8.1.1. Il motivo è inammissibile e infondato e deve essere respinto.
8.1.2. Il Collegio rileva, in base a consolidati orientamenti giurisprudenziali (cfr. Cons. Stato, Ad. plen., 30 luglio 2014, n. 16; Ad. plen., 25 febbraio 2014, n. 9; Ad. plen., 30 gennaio 2014, n. 7; Sez. V, 7 luglio 2014, n. 3449; Sez. III, 16 aprile 2014, n. 1928; Sez. V, 26 novembre 2013, n. 5604; Sez. III, 31 luglio 2013, n. 4038; Sez. V, 27 marzo 2013, n. 1813, cui rinvia ai sensi del combinato disposto degli artt. 74, 88, co.2, lett. d), e 120, co. 10, c.p.a.), che:
a) il principio di tassatività delle cause di esclusione sancito dall’art. 46, co. 1-bis, del codice dei contratti pubblici esige, ove richiamato in relazione allo scrutinio di offerte tecniche, che le stesse debbano essere escluse solo quando siano a tal punto carenti degli elementi essenziali da ingenerare una situazione di «incertezza assoluta sul contenuto …. dell’offerta»;
b) la valutazione delle offerte – e dunque anche della loro “incertezza assoluta” – nonché l’attribuzione dei punteggi da parte della commissione giudicatrice rientrano nell’ampia discrezionalità tecnica riconosciuta a tale organo, sicché le censure che impingono il merito di tale valutazione (opinabile) sono inammissibili, perché sollecitano il giudice amministrativo ad esercitare un sindacato sostitutorio, al di fuori dei tassativi casi sanciti dall’art. 134 c.p.a., fatto salvo il limite della abnormità della scelta tecnica.

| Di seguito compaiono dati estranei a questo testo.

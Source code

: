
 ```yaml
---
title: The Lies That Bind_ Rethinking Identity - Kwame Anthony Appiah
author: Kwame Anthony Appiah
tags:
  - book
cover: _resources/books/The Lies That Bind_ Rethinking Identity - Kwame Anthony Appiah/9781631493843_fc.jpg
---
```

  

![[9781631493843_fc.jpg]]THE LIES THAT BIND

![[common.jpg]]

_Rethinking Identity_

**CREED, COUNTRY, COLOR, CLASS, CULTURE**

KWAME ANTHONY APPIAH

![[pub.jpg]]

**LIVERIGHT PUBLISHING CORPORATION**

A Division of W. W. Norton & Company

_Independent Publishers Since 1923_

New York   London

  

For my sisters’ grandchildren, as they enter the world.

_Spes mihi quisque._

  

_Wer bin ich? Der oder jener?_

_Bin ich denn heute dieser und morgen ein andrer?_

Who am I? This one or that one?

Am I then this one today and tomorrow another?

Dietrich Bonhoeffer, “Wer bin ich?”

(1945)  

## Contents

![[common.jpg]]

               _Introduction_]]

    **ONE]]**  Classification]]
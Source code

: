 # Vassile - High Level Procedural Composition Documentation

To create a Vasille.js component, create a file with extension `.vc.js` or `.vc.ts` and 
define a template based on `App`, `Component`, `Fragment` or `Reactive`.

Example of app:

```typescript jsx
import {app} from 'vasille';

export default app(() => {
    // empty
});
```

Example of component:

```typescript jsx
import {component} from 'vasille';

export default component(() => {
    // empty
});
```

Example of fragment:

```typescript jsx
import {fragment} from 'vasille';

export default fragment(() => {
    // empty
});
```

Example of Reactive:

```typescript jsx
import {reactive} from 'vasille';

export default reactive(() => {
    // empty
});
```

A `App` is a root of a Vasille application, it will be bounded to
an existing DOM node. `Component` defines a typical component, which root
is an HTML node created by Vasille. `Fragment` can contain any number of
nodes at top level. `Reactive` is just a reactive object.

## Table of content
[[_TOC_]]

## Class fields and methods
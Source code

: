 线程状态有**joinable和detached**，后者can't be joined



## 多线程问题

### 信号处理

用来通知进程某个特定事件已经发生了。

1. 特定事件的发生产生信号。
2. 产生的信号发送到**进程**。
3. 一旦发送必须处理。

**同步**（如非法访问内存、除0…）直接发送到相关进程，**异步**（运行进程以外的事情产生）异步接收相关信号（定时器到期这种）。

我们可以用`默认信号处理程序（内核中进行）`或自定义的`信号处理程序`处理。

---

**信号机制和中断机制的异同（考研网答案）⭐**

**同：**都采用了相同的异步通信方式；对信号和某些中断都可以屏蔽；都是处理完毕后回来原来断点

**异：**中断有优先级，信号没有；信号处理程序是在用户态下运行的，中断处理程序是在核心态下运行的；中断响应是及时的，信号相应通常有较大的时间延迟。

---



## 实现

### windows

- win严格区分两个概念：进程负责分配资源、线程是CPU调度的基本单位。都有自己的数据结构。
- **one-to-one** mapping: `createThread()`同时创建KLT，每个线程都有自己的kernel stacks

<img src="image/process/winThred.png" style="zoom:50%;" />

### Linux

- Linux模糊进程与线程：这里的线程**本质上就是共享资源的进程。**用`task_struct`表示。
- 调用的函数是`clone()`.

Facendo applicazione dei su esposti principi al caso di specie emerge che:
c) la valutazione dell’organo tecnico non risulta abnorme, in quanto quest’ultimo ha motivato in modo sintetico ma esaustivo sull’ammissibilità dell’offerta e sull’attribuzione dei punteggi ai vari elementi tecnici, senza sconfinare nell’arbitrio e rimanendo nei limiti della opinabilità;
d) le lamentate carenze progettuali sono riferibili, nella sostanza, a migliorie proposte secondo quanto stabilito dal disciplinare di gara e non incidono, pertanto, su elementi essenziali del progetto base.
8.2. Con il secondo motivo dell’originario ricorso di primo grado (pagine 8-14), si lamenta che la ditta i doveva essere esclusa perché il progetto presentato era completamente difforme e incoerente rispetto all’offerta economica, in relazione alla quantità di massi necessari a realizzare 5 scogliere (in luogo delle 3 previste dal progetto preliminare posto a base di gara); si sostiene, inoltre, che all’esito di una eventuale riparametrazione dell’offerta economica, la ditta c avrebbe dovuto conseguire un miglior punteggio, che l’avrebbe portata a classificarsi al primo posto; infine, si fa richiesta di c.t.u. o verificazione.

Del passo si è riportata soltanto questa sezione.